From the plot, it appears that most counties fall on or near the diagonal. However, there are several counties that have moderate to large differences in the net migration rates. There are 2,925 (of the 3,139 counties, or 93.2 percent) that have a difference of (+ or -) of 0.9 or less. There are 144 counties (4.6 percent) where the difference is between 1.0 and 1.9. There are 51 counties (1.6 percent) where the difference is between 2.0 and 4.9; and 19 counties (0.6 percent) where the difference is 5.0 or larger. In some of the outlier cases, the CCRS will be better, in others, the probability may be better. Unfortunately, we have no benckmark to determine which is better.

We ran a least squares regresson of the net migration rates for the revised CCRS vs the probability. If the rates for the two data sets were identical, we would find an intercept of 0.000, a slope of 1.000 and a R-square of 1.000. The estimated parameters are as follows (with the standard error of the estimate in parenthesis):

intercept = 0.185 (.024)
slope = 0.779 (.011)
R square = .587

Table 9a shows the number of counties by state and the difference between the original CCRS and the probability net migration rates for the under 65 universe. Table 9b is a plot of the same data. Georgia has 6 counties with a difference (+ or -) greater that 1.9, Texas and Virginia both have 10 counties where the difference is greater than 1.9.

SECTION VII -- COMPARISONS OF TOTAL RETURNS AND EXEMPTIONS BETWEEN THE PROBABILITY MIGRATION, THE ORIGINAL CCRS MIGRATION DATA AND THE REVISED CCRS MIGRATION DATA

This section looks at the difference in the number of total exemptions between the original ZIP/sector-to-county cross reference (CCRS) data products and the revised CCRS data. It discusses coverage issues for the specific cases of Catron and Grant counties, New Mexico, and the cases of Blanco and Burnet counties, Texas. Differences in coverage between the revised CCRS and the probability for all counties are also shown.

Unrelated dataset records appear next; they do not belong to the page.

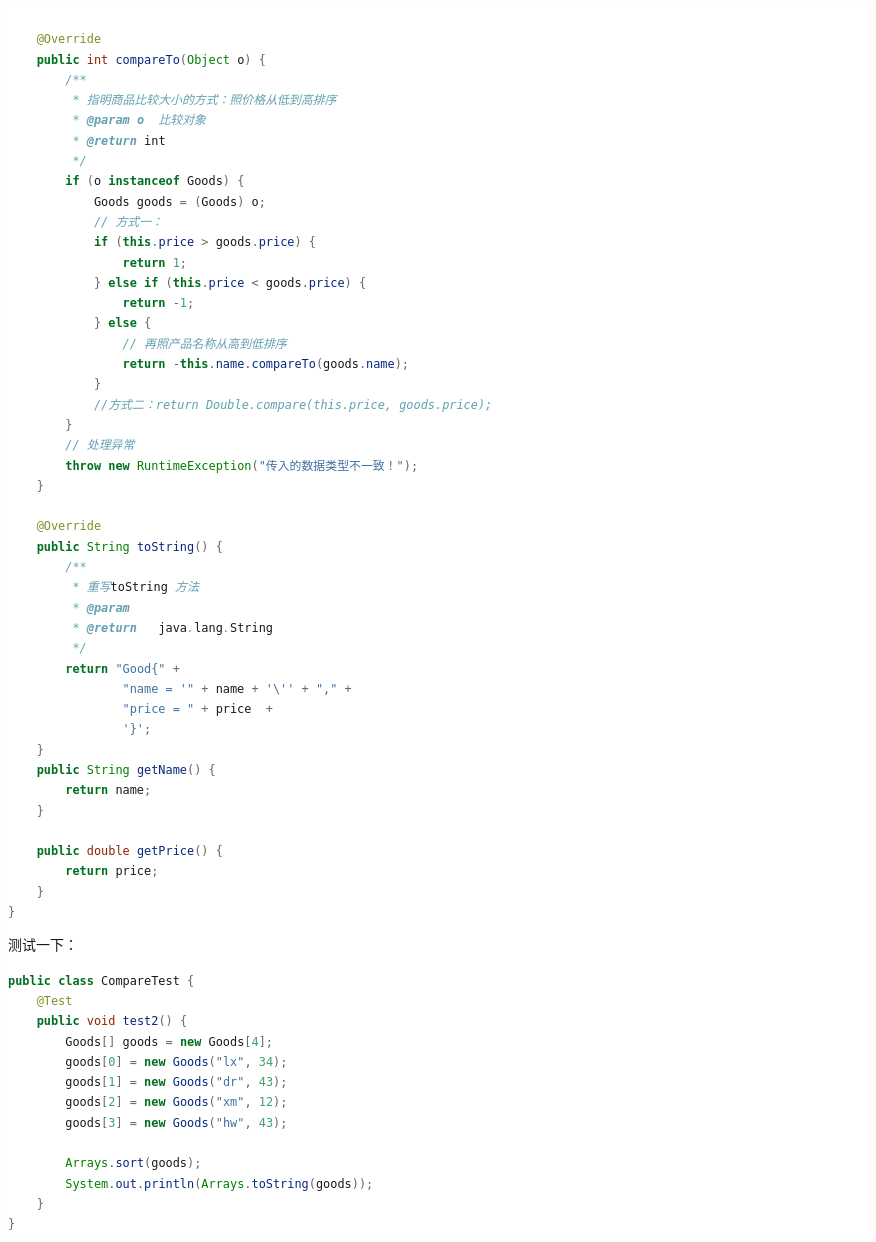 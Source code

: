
 ```java

    @Override
    public int compareTo(Object o) {
        /**
         * 指明商品比较大小的方式：照价格从低到高排序
         * @param o  比较对象
         * @return int
         */
        if (o instanceof Goods) {
            Goods goods = (Goods) o;
            // 方式一：
            if (this.price > goods.price) {
                return 1;
            } else if (this.price < goods.price) {
                return -1;
            } else {
                // 再照产品名称从高到低排序
                return -this.name.compareTo(goods.name);
            }
            //方式二：return Double.compare(this.price, goods.price);
        }
        // 处理异常
        throw new RuntimeException("传入的数据类型不一致！");
    }

    @Override
    public String toString() {
        /**
         * 重写toString 方法
         * @param 
         * @return   java.lang.String
         */
        return "Good{" +
                "name = '" + name + '\'' + "," +
                "price = " + price  +
                '}';
    }
    public String getName() {
        return name;
    }

    public double getPrice() {
        return price;
    }
}
```

测试一下：

```java
public class CompareTest {
    @Test
    public void test2() {
        Goods[] goods = new Goods[4];
        goods[0] = new Goods("lx", 34);
        goods[1] = new Goods("dr", 43);
        goods[2] = new Goods("xm", 12);
        goods[3] = new Goods("hw", 43);

        Arrays.sort(goods);
        System.out.println(Arrays.toString(goods));
    }
}
```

The text and the tables refer to a "coverage estimate". This is defined as the total number of exemptions divided by the 1990 population times 100. Thus, it can only be considered a coverage measure for the tax year 1989 data. However, for lack of a better word, the text refers to this as coverage for tax years other than 1989.

A. Coverage of the Original CCRS Data Compared to the Revised CCRS Coverage for all counties

Table 10a shows a tally of the number of counties by the original CCRS and the revised CCRS coverage rates for tax year 1991-1992. Plot 10b is a plot of the same data. Table 11a shows a tally of the number of counties by state and the difference in the coverage rates between the original CCRS and the revised CCRS data for tax year 1991-1992. Plot 11b is a plot of the same data.

For those counties that had migration data problems such as the case of Emporia, Virginia (discussed in detail in section VI-A), the revised definition will also dampen problems in coverage. This is not a truly startling observation, and there are not that many counties with such problems. We leave it to the reader to peruse these tables and plots.

B. The Cases of Catron Co., NM vs Grant Co., NM and Blanco Co., TX vs Burnet Co., TX

In spite of the editing of ZIP/sector-to county coding file, there may still be errors in the assigned state/county codes. Such errors of coding will show up as a difference in the number of returns and exemptions for the county when compared to the numbers for the probability data, and compared to the 1990 population in the county. The miscoding will generally not be detectible by looking at migration rates, even though the migration data for the counties affected by miscoding will both be biased toward the average of the two counties. The amount of the bias will depend on the relative number of cases involved and in the migration differential between the miscoded cases and the rest of the county.

Text Table H -- Catron Co, NM (1990 population=2,563)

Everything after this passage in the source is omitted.